Les conséquences de cette situation ne sont pas seulement symboliques, mais très concrètes. Par exemple, la chercheuse française Eliane Viennot a publié en 2000 une enquête dont il ressortait que plus de 80% des critiques parues dansLe Monde des Livres, à l’exclusion des éditions consacrées aux «livres d’été», concernent des ouvrages d’auteurs masculins. Peut-être parce que l’été on veut lire des livres ludiques et qui parlent d’amour…Plus généralement, Eliane Viennot montre que, en France, les écrivaines restent quasi invisibles dès qu’il s’agit d’offrir à un écrivain ou à un intellectuel la possibilité d’exprimer une parole d’autorité sur l’état de la littérature, de la culture et du monde en général. Le même constat peut être intuitivement fait en Suisse Romande, où il est rarissime que les journaux et la radio consultent une écrivaine ou une intellectuelle pour parler d’autre chose que de ses propres œuvres. Bien entendu, ce phénomène relève du domaine de l’informel, et on n’arrivera jamais à démontrer que les femmes sont exclues de ce genre de tribunes parce qu’elles sont des femmes. On dira plutôt qu’elles manquent des compétences nécessaires pour s’exprimer sur ces choses éminemment sérieuses que sont la politique ou l’avenir de la société.

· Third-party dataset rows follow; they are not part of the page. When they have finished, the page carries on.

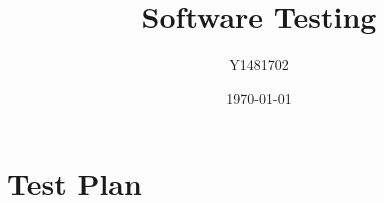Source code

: \documentclass[11pt]{article}
\title{Software Testing}
\author{Y1481702}
\date{\today}
\begin{document}
\begin{titlepage}
\clearpage\maketitle
\thispagestyle{empty}
\tableofcontents
\end{titlepage}






\section{Test Plan}%
\end{document}
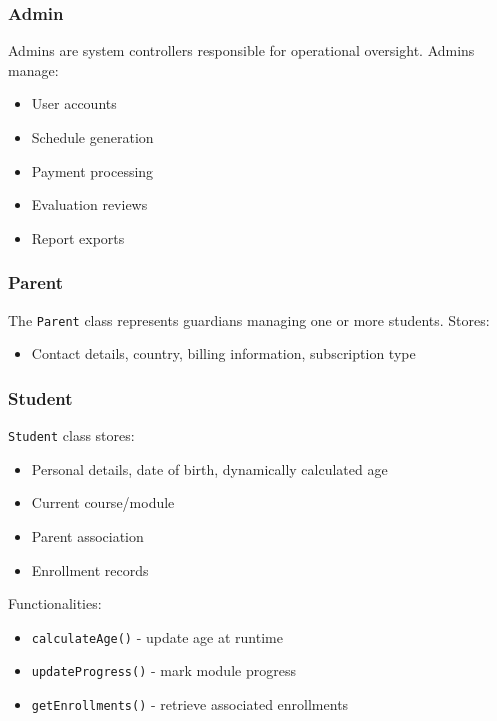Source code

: \subsubsection{Admin}
Admins are system controllers responsible for operational oversight. Admins manage:
\begin{itemize}
    \item User accounts
    \item Schedule generation
    \item Payment processing
    \item Evaluation reviews
    \item Report exports
\end{itemize}

\subsubsection{Parent}
The \texttt{Parent} class represents guardians managing one or more students. Stores:
\begin{itemize}
    \item Contact details, country, billing information, subscription type
\end{itemize}

\subsubsection{Student}
\texttt{Student} class stores:
\begin{itemize}
    \item Personal details, date of birth, dynamically calculated age
    \item Current course/module
    \item Parent association
    \item Enrollment records
\end{itemize}
Functionalities:
\begin{itemize}
    \item \texttt{calculateAge()} - update age at runtime
    \item \texttt{updateProgress()} - mark module progress
    \item \texttt{getEnrollments()} - retrieve associated enrollments
\end{itemize}

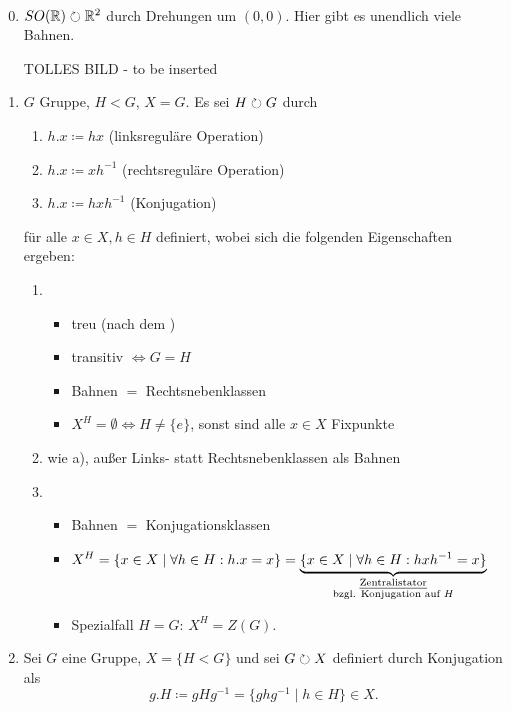\documentclass[12pt,a4paper]{scrartcl}
\begin{document}
\begin{bsp}~
	\begin{enumerate}
		\setcounter{enumi}{-1}
		\item $SO(\mathbb R) \circlearrowright \mathbb R^2$ durch Drehungen um $(0,0)$. Hier gibt es unendlich viele Bahnen.
		\begin{center}
			TOLLES BILD -  to be inserted
		\end{center}
		\item $G$ Gruppe, $H<G$, $X = G$. Es sei $H \circlearrowright G$ durch
		\begin{enumerate}[label=\alph*)]
			\item $h.x\coloneqq hx$ (linksreguläre Operation)
			\item $h.x\coloneqq xh^{-1}$ (rechtsreguläre Operation)
			\item $h.x\coloneqq hxh^{-1}$ (Konjugation)
		\end{enumerate}
		für alle $x\in X, h \in H$ definiert, wobei sich die folgenden Eigenschaften ergeben:
		\begin{enumerate}[label=\alph*)]
			\item \begin{itemize}[itemsep=-3pt]
				\item treu (nach dem )
				\item transitiv $\Leftrightarrow G = H$
				\item Bahnen $=$ Rechtsnebenklassen
				\item $X^H = \emptyset \Leftrightarrow H \neq \{e\}$, sonst sind alle $x \in X$ Fixpunkte
			\end{itemize}
			\item wie a), außer Links- statt Rechtsnebenklassen als Bahnen
			\item \begin{itemize}[itemsep=-3pt]
				\item Bahnen $=$ Konjugationsklassen
				\item ${\displaystyle X^H = \{x \in X \mid \forall h \in H: h.x = x \} = \underbrace{\{x \in X \mid \forall h \in H: hxh^{-1} = x \}}_{\substack{\text{\emph{Zentralistator}}\\\text{bzgl. Konjugation auf }H}}}$
				\item Spezialfall $H=G$: $X^H = Z(G)$.
			\end{itemize}
		\end{enumerate}
		\item Sei $G$ eine Gruppe, $X = \{H < G \}$ und sei $G \circlearrowright X$ definiert durch Konjugation als \[ g.H \coloneqq gHg^{-1} = \{ ghg^{-1} \mid h \in H \} \in X. \]

\end{enumerate}
\end{bsp}
\end{document}

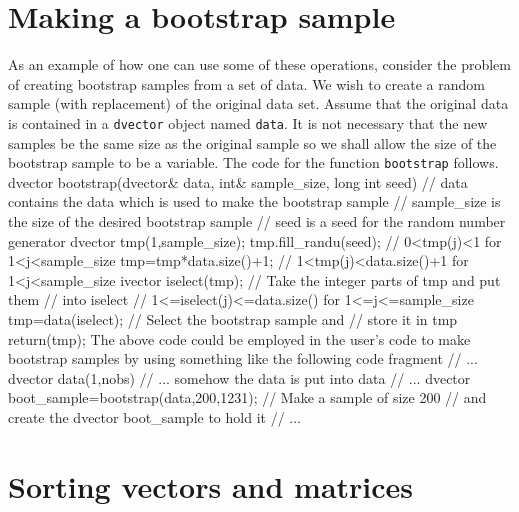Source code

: \documentclass[12pt]{book}
\begin{document}
\section{Making a bootstrap sample}
As an example of how one can use some of these operations, consider the
problem of creating bootstrap samples from a set of data. 
We wish to create a random sample (with replacement) of the original data set.
Assume that the original data is contained in a {\tt dvector} object
named {\tt data}.
It is not necessary that the new samples be the same size as the original
sample so we shall allow the size of the bootstrap sample to be 
a variable. The code for the function {\tt bootstrap} follows.
\beginexample
dvector bootstrap(dvector& data, int& sample_size, long int seed)
{
  // data contains the data which is used to make the bootstrap sample
  // sample_size is the size of the desired bootstrap sample
  // seed is a seed for the random number generator 
  dvector tmp(1,sample_size);
  tmp.fill_randu(seed);  // 0<tmp(j)<1             for 1<j<sample_size
  tmp=tmp*data.size()+1; // 1<tmp(j)<data.size()+1 for 1<j<sample_size
  ivector iselect(tmp);  // Take the integer parts of tmp and put them
                         // into iselect
                         // 1<=iselect(j)<=data.size() for 1<=j<=sample_size
  tmp=data(iselect);     // Select the bootstrap sample and
                         // store it in tmp
  return(tmp);
} 
\endexample
The above  code could be employed in the user's code 
to make bootstrap samples by using something like the 
following code fragment 
\beginexample
// ...
dvector data(1,nobs)
// ... somehow the data is put into data
// ...
dvector boot_sample=bootstrap(data,200,1231); // Make a sample of size 200
                          // and create the dvector boot_sample to hold it
// ...
\endexample
\section{Sorting vectors and matrices}
\end{document}
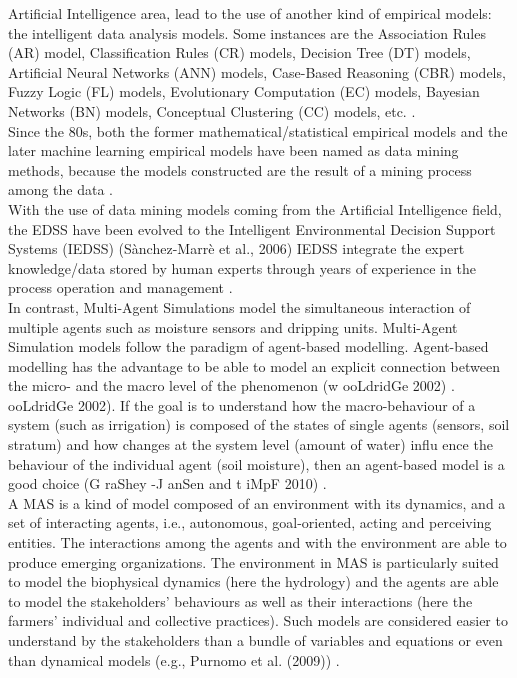 \documentclass[letterpaper, 10 pt, conference]{ieeeconf}  %
\begin{document}
Artificial Intelligence area, lead to the use of another kind of empirical models: the intelligent data analysis models. Some instances are the Association Rules (AR) model, Classification Rules (CR) models, Decision Tree (DT) models, Artificial Neural Networks (ANN) models, Case-Based Reasoning (CBR) models, Fuzzy Logic (FL) models, Evolutionary Computation (EC) models, Bayesian Networks (BN) models, Conceptual Clustering (CC) models, etc. \cite{S`anchez-Marr`e2014}.\\

Since the 80s, both the former mathematical/statistical empirical models and the later machine learning empirical models have been named as data mining methods, because the models constructed are the result of a mining process among the data  \cite{S`anchez-Marr`e2014}.\\


With the use of data mining models coming from the Artificial Intelligence field, the EDSS have been evolved to the Intelligent Environmental Decision Support Systems (IEDSS) (Sànchez-Marrè et al., 2006)
IEDSS integrate the expert knowledge/data stored by human experts through years of experience in the process operation and management  \cite{S`anchez-Marr`e2014}.\\

In contrast, Multi-Agent Simulations model the simultaneous interaction of multiple agents such as moisture sensors and dripping units. Multi-Agent Simulation models follow the paradigm of agent-based modelling. Agent-based modelling has the advantage to be able to model an explicit connection between the micro- and the macro level of the phenomenon (w ooLdridGe 2002) \cite{Grashey-Jansen2014}.\\

ooLdridGe 2002). If the goal is to understand how the macro-behaviour of a system (such as irrigation) is composed of the states of single agents (sensors, soil stratum) and how changes at the system level (amount of water) influ ence the behaviour of the individual agent (soil moisture), then an agent-based model is a good choice (G raShey -J anSen and t iMpF 2010) \cite{Grashey-Jansen2014}.\\


A MAS is a kind of model composed of an environment with its dynamics, and a set of interacting agents, i.e., autonomous, goal-oriented, acting and perceiving entities. The interactions among the agents and with the environment are able to produce emerging organizations. The environment in MAS is particularly suited to model the biophysical dynamics (here the hydrology) and the agents are able to model the stakeholders’ behaviours as well as their interactions (here the farmers’ individual and collective practices). Such models are considered easier to understand by the stakeholders than a bundle of variables and equations or even than dynamical models (e.g., Purnomo et al. (2009)) \cite{Farolfi2010}.
\end{document}
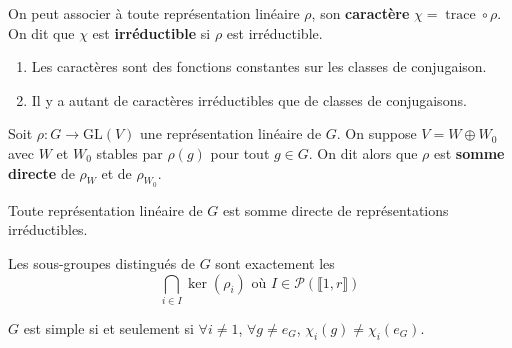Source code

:   \begin{definition}
    On peut associer à toute représentation linéaire $\rho$, son \textbf{caractère} $\chi = \operatorname{trace} \circ \rho$. On dit que $\chi$ est \textbf{irréductible} si $\rho$ est irréductible.
  \end{definition}

  \begin{proposition}
    \begin{enumerate}[label=(\roman*)]
      \item Les caractères sont des fonctions constantes sur les classes de conjugaison.
      \item Il y a autant de caractères irréductibles que de classes de conjugaisons.
    \end{enumerate}
  \end{proposition}

  \begin{definition}
    Soit $\rho : G \rightarrow \mathrm{GL}(V)$ une représentation linéaire de $G$. On suppose $V = W \oplus W_0$ avec $W$ et $W_0$ stables par $\rho(g)$ pour tout $g \in G$. On dit alors que $\rho$ est \textbf{somme directe} de $\rho_W$ et de $\rho_{W_0}$.
  \end{definition}

  \begin{theorem}[Maschke]
    Toute représentation linéaire de $G$ est somme directe de représentations irréductibles.
  \end{theorem}


  \begin{theorem}
    Les sous-groupes distingués de $G$ sont exactement les
    \[ \bigcap_{i \in I} \ker(\rho_i) \text{ où } I \in \mathcal{P}(\llbracket 1, r \rrbracket) \]
  \end{theorem}

  \begin{corollary}
    $G$ est simple si et seulement si $\forall i \neq 1$, $\forall g \neq e_G$, $\chi_i(g) \neq \chi_i(e_G)$.
  \end{corollary}

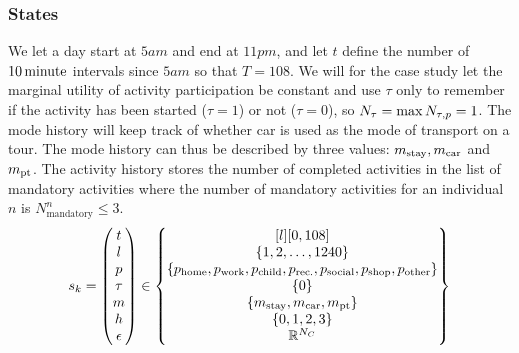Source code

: \subsubsection{States}
We let a day start at $5\unit{am}$ and end at $11\unit{pm}$, and let $t$ define the number of $10\, \mathrm{minute}$ intervals since $5\unit{am}$ so that $T=108$.
We will for the case study let the marginal utility of activity participation be constant and use $\tau$ only to remember if the activity has been started ($\tau=1$) or not ($\tau=0$), so $N_\tau=\max{N_{\tau,p}}=1$. The mode history will keep track of whether car is used as the mode of transport on a tour. The mode history can thus be described by three values: $m_{\text{stay}},m_{\text{car}}$ and $m_{\text{pt}}$. The activity history stores the number of completed activities in the list of mandatory activities where the number of mandatory activities for an individual $n$ is $N^n_\text{mandatory}\leq 3$. 
\begin{equation}
\s{k} = \begin{pmatrix}
t \\
l \\
p \\
\atime\\
m \\
\amem \\
\epsilon
\end{pmatrix}
\in
\begin{Bmatrix*}[l]
[0,108] \\
\{1,2,\dots, 1240\} \\
\{ \p{home},\p{work},\p{child},\p{rec.},\p{social},\p{shop},\p{other}\}  \\
\{0\} \\
\{m_{\text{stay}},\m{car},\m{pt} \}\\
\{0,1,2,3\}\\
\rr^{N_C}
\end{Bmatrix*}
\end{equation}

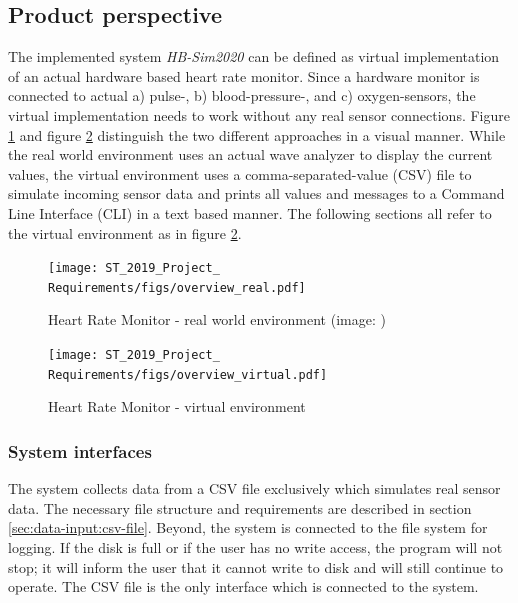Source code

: \documentclass[a4paper]{article}
\begin{document}
\subsection{Product perspective}

The implemented system \textit{HB-Sim2020} can be defined as virtual implementation of an actual hardware based heart rate monitor. Since a hardware monitor is connected to actual a) pulse-, b) blood-pressure-, and c) oxygen-sensors, the virtual implementation needs to work without any real sensor connections. Figure \ref{fig:overview-real} and figure \ref{fig:overview-virtual} distinguish the two different approaches in a visual manner. While the real world environment uses an actual wave analyzer to display the current values, the virtual environment uses a comma-separated-value (CSV) file to simulate incoming sensor data and prints all values and messages to a Command Line Interface (CLI) in a text based manner. The following sections all refer to the virtual environment as in figure \ref{fig:overview-virtual}.


\begin{figure}[H]
\centering
    \texttt{[image: ST\_2019\_Project\_ Requirements/figs/overview\_real.pdf]}
    \caption{Heart Rate Monitor - real world environment (image: \cite{b1})}
    \label{fig:overview-real}
\end{figure}

\begin{figure}[H]
\centering
    \texttt{[image: ST\_2019\_Project\_ Requirements/figs/overview\_virtual.pdf]}
    \caption{Heart Rate Monitor - virtual environment}
    \label{fig:overview-virtual}
\end{figure}

\subsubsection{System interfaces}
The system collects data from a CSV file exclusively which simulates real sensor data. The necessary file structure and requirements are described in section \ref{sec:data-input:csv-file}. Beyond, the system is connected to the file system for logging. If the disk is full or if the user has no write access, the program will not stop; it will inform the user that it cannot write to disk and will still continue to operate. The CSV file is the only interface which is connected to the system.
\end{document}

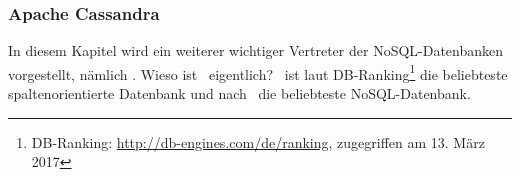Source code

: %
%
%
%
%
%
%
%

\subsubsection{Apache Cassandra}
In diesem Kapitel wird ein weiterer wichtiger Vertreter der NoSQL-Datenbanken vorgestellt, nämlich \cass. Wieso ist \cass\ eigentlich? \cass\ ist laut DB-Ranking\footnote{DB-Ranking: \url{http://db-engines.com/de/ranking}, zugegriffen am 13. März 2017} die beliebteste spaltenorientierte Datenbank und nach \mongo\ die beliebteste NoSQL-Datenbank.

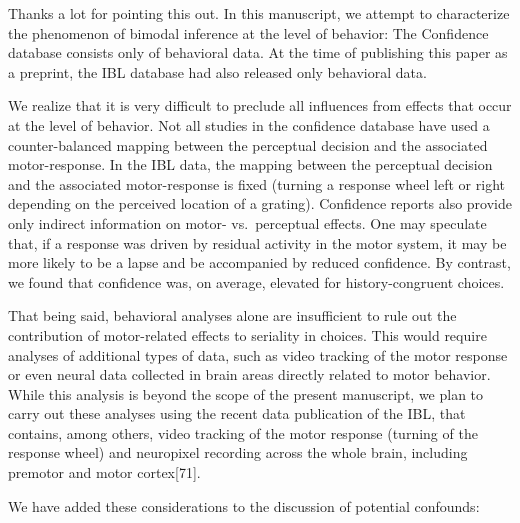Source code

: \documentclass[
]{article}
\begin{document}
Thanks a lot for pointing this out. In this manuscript, we attempt to
characterize the phenomenon of bimodal inference at the level of
behavior: The Confidence database consists only of behavioral data. At
the time of publishing this paper as a preprint, the IBL database had
also released only behavioral data.

We realize that it is very difficult to preclude all influences from
effects that occur at the level of behavior. Not all studies in the
confidence database have used a counter-balanced mapping between the
perceptual decision and the associated motor-response. In the IBL data,
the mapping between the perceptual decision and the associated
motor-response is fixed (turning a response wheel left or right
depending on the perceived location of a grating). Confidence reports
also provide only indirect information on motor- vs.~perceptual effects.
One may speculate that, if a response was driven by residual activity in
the motor system, it may be more likely to be a lapse and be accompanied
by reduced confidence. By contrast, we found that confidence was, on
average, elevated for history-congruent choices.

That being said, behavioral analyses alone are insufficient to rule out
the contribution of motor-related effects to seriality in choices. This
would require analyses of additional types of data, such as video
tracking of the motor response or even neural data collected in brain
areas directly related to motor behavior. While this analysis is beyond
the scope of the present manuscript, we plan to carry out these analyses
using the recent data publication of the IBL, that contains, among
others, video tracking of the motor response (turning of the response
wheel) and neuropixel recording across the whole brain, including
premotor and motor cortex{[}71{]}.

We have added these considerations to the discussion of potential
confounds:
\end{document}
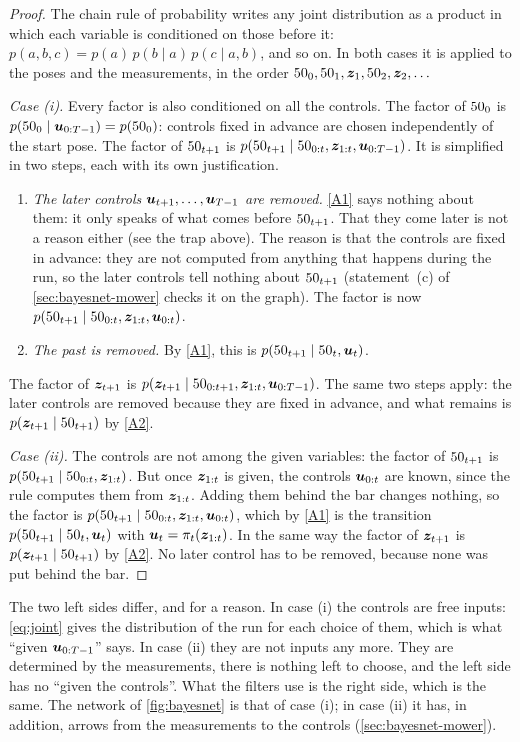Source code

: \begin{proof}
The chain rule of probability writes any joint distribution as a product
in which each variable is conditioned on those before it:
$p(a,b,c)=p(a)\,p(b\mid a)\,p(c\mid a,b)$, and so on. In both cases it is
applied to the poses and the measurements, in the order
$50_0,50_1,\bm{z}_1,50_2,\bm{z}_2,\dots$

\emph{Case (i).} Every factor is also conditioned on all the controls.
The factor of $50_0$ is $p(50_0\mid\bm{u}_{0:T-1})=p(50_0)$: controls fixed
in advance are chosen independently of the start pose. The factor of
$50_{t+1}$ is
$p(50_{t+1}\mid50_{0:t},\bm{z}_{1:t},\bm{u}_{0:T-1})$. It is simplified in two
steps, each with its own justification.
\begin{enumerate}[nosep]
  \item \emph{The later controls $\bm{u}_{t+1},\dots,\bm{u}_{T-1}$ are
    removed.} \ref{A1} says nothing about them: it only speaks of what
    comes before $50_{t+1}$. That they come later is not a reason either
    (see the trap above). The reason is that the controls are fixed in
    advance: they are not computed from anything that happens during the
    run, so the later controls tell nothing about $50_{t+1}$
    (statement~(c) of \cref{sec:bayesnet-mower} checks it on the graph).
    The factor is now $p(50_{t+1}\mid50_{0:t},\bm{z}_{1:t},\bm{u}_{0:t})$.
  \item \emph{The past is removed.} By \ref{A1}, this is
    $p(50_{t+1}\mid50_t,\bm{u}_t)$.
\end{enumerate}
The factor of
$\bm{z}_{t+1}$ is $p(\bm{z}_{t+1}\mid50_{0:t+1},\bm{z}_{1:t},\bm{u}_{0:T-1})$. The same
two steps apply: the later controls are removed because they are fixed in
advance, and what remains is $p(\bm{z}_{t+1}\mid50_{t+1})$ by \ref{A2}.

\emph{Case (ii).} The controls are not among the given variables: the
factor of $50_{t+1}$ is $p(50_{t+1}\mid50_{0:t},\bm{z}_{1:t})$. But once
$\bm{z}_{1:t}$ is given, the controls $\bm{u}_{0:t}$ are known, since the rule
computes them from $\bm{z}_{1:t}$. Adding them behind the bar changes
nothing, so the factor is
$p(50_{t+1}\mid50_{0:t},\bm{z}_{1:t},\bm{u}_{0:t})$, which by \ref{A1} is the
transition $p(50_{t+1}\mid50_t,\bm{u}_t)$ with
$\bm{u}_t=\pi_t(\bm{z}_{1:t})$. In the same way the factor of $\bm{z}_{t+1}$ is
$p(\bm{z}_{t+1}\mid50_{t+1})$ by \ref{A2}. No later control has to be
removed, because none was put behind the bar.
\end{proof}

The two left sides differ, and for a reason. In case (i) the controls are
free inputs: \eqref{eq:joint} gives the distribution of the run for each
choice of them, which is what ``given $\bm{u}_{0:T-1}$'' says. In case (ii)
they are not inputs any more. They are determined by the measurements,
there is nothing left to choose, and the left side has no ``given the
controls''. What the filters use is the right side, which is the same.
The network of \cref{fig:bayesnet} is that of case (i); in case (ii) it
has, in addition, arrows from the measurements to the controls
(\cref{sec:bayesnet-mower}).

Ce qui nous renvoie à la question de savoir si les femmes se désintéressent vraiment des questions «sérieuses», si elles s’y intéressent d’une autre manière que les hommes, qui devrait être prise en compte, ou si elles s’y intéressent autant et de la même manière que les hommes sans qu’on accepte de les prendre au sérieux.